Having listened to tapped telephone conversations and watched the video material and other images seized from the three properties raided in Majorca, the judge Santiago Pedraz concluded that all four were members of a cell which was created and being controlled by the Birmingham-based Imam Tarik Chadlioui who recruited people for Jihadist cells and visited the four on a number of occasions to set the cell up and see how it was going.
Sources close to the operation, which is ongoing, have said that of late, the Majorcan cell was attracting a great deal of interest from young Muslims.
One of the videos called Toufiq se fue a Siria had 12,000 followers on Facebook and showed how a young Muslim living in Spain was radicalised and decided to join the fight in Syria.
In this video, directed by Tarik, three of the four Majorcan suspects took part as actors.
The judge decided to hold them all on remand because of the high risk of them fleeing and the severity of the charges.
Another of the four, named as Azzouz Azdad, apart from being accused of also making videos and trying to radicalise young Muslims, is also suspected of having used funds raised by the mosque for his own private needs.
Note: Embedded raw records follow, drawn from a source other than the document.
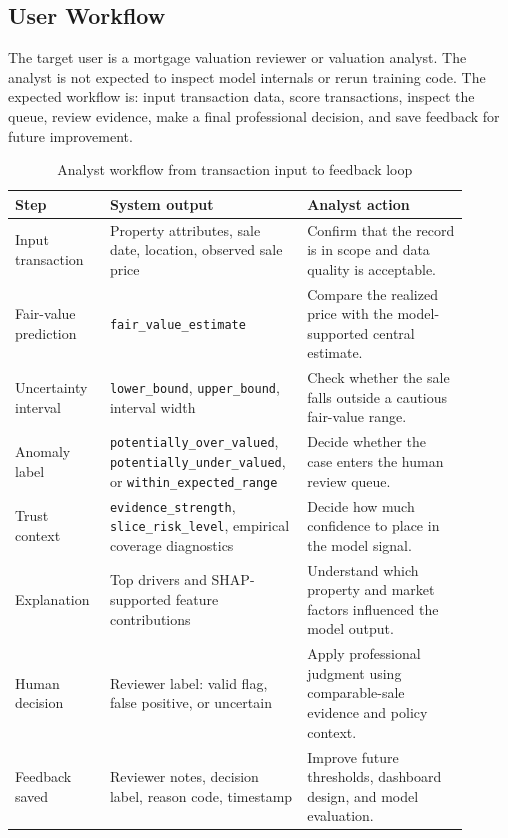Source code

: \documentclass[12pt,a4paper]{article}
\begin{document}
\subsection{User Workflow}
The target user is a mortgage valuation reviewer or valuation analyst. The analyst is not expected to inspect model internals or rerun training code. The expected workflow is: input transaction data, score transactions, inspect the queue, review evidence, make a final professional decision, and save feedback for future improvement.

\begin{table}[H]
\centering
\caption{Analyst workflow from transaction input to feedback loop}
\label{tab:user_workflow}
\begin{tabular}{p{0.20\linewidth}p{0.36\linewidth}p{0.34\linewidth}}
\toprule
\textbf{Step} & \textbf{System output} & \textbf{Analyst action}\\
\midrule
Input transaction & Property attributes, sale date, location, observed sale price & Confirm that the record is in scope and data quality is acceptable.\\
Fair-value prediction & \texttt{fair\_value\_estimate} & Compare the realized price with the model-supported central estimate.\\
Uncertainty interval & \texttt{lower\_bound}, \texttt{upper\_bound}, interval width & Check whether the sale falls outside a cautious fair-value range.\\
Anomaly label & \texttt{potentially\_over\_valued}, \texttt{potentially\_under\_valued}, or \texttt{within\_expected\_range} & Decide whether the case enters the human review queue.\\
Trust context & \texttt{evidence\_strength}, \texttt{slice\_risk\_level}, empirical coverage diagnostics & Decide how much confidence to place in the model signal.\\
Explanation & Top drivers and SHAP-supported feature contributions & Understand which property and market factors influenced the model output.\\
Human decision & Reviewer label: valid flag, false positive, or uncertain & Apply professional judgment using comparable-sale evidence and policy context.\\
Feedback saved & Reviewer notes, decision label, reason code, timestamp & Improve future thresholds, dashboard design, and model evaluation.\\
\bottomrule
\end{tabular}
\end{table}
\end{document}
He was also found in the possession of Islamic State material on how to train children to become terrorists and executions which had been carried out by minors.
Judge Pedraz accused Abderraham Farid of having organised clandestine meetings of new or potential members of the cell while the fourth suspect, Ali Mtioi of being a Jihadist who believed it was his “obligation” to talk about his beliefs in public. On his Facebook page police found a lot of ISIS material and videos of some of the meetings he had held to try and radicalise other Mulsims.
Judge Pedraz also described them as suspected members of a group created by Chadlioui, 44, ‘to lend support to terror organisation ISIS through the elaboration of propaganda and the indoctrination of new members.’
The imam, who preached at the mosque attended by one of the gunman who joined the massacre of 89 people at Paris’s Bataclan theatre in November 2015, was also held at his home in Birmingham on Wednesday. He is currently fighting extradition to Spain.